Prompt Writing Guide

Tips and examples for effective system and test prompts.

The quality of your evaluations depends heavily on your prompts. Here are practical tips and examples.

System Prompts

Be Specific About the Role

Instead of "You are a helpful assistant", describe the exact behavior you want:

You are a senior customer support agent for a SaaS product.
Respond professionally but warmly. If you don't know
the answer, say so rather than guessing. Keep responses
under 150 words.

Include Constraints

Add constraints that are relevant to your real use case — response length, tone, formatting requirements, or forbidden behaviors.

Test Multiple Personas

Create 2-3 system prompts that represent different approaches to the same task.

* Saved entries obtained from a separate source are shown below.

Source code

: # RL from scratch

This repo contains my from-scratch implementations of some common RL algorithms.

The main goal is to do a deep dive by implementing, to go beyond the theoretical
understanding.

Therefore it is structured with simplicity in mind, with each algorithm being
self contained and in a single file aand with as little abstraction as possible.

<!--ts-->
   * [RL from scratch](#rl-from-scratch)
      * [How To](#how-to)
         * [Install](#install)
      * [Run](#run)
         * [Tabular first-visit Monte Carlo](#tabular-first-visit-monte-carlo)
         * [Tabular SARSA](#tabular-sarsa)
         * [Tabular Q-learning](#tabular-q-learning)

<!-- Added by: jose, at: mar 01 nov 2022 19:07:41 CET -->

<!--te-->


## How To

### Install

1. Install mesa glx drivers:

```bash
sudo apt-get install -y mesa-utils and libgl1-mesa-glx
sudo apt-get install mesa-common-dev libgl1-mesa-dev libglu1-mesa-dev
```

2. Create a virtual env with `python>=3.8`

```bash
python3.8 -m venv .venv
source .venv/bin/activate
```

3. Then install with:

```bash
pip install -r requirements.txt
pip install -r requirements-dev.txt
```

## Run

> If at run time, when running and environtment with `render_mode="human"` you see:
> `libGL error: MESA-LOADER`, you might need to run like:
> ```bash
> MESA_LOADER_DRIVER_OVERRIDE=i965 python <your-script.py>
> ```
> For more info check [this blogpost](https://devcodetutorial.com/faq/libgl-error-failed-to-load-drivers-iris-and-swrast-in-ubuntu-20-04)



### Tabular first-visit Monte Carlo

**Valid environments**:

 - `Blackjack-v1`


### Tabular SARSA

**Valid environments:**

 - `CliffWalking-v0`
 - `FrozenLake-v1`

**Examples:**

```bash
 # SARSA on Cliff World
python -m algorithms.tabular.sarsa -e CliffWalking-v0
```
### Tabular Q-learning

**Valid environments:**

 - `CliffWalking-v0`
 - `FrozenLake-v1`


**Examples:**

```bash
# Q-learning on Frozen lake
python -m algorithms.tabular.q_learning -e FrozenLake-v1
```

This reveals which instructions produce the best results across models.

Test Prompts

Cover Edge Cases

Don't just test the happy path. Include prompts that test:

Ambiguous requests
Multi-part questions
Requests the model should refuse
Domain-specific terminology
Long context that tests comprehension

Be Representative

Use prompts that mirror real user inputs. If you have production logs, sample actual queries (anonymized as needed).

Vary Difficulty

Mix easy and hard prompts. Easy prompts show baseline competence; hard prompts differentiate top models from the rest.

Criteria Descriptions

The criterion description is sent to evaluator models. Be explicit:

BAD:  "Is the response accurate?"
GOOD: "Does the response contain only verifiable facts?
       Deduct points for hallucinated information,
       unsupported claims, or outdated data.
       Full marks for responses that cite sources
       or explicitly state uncertainty."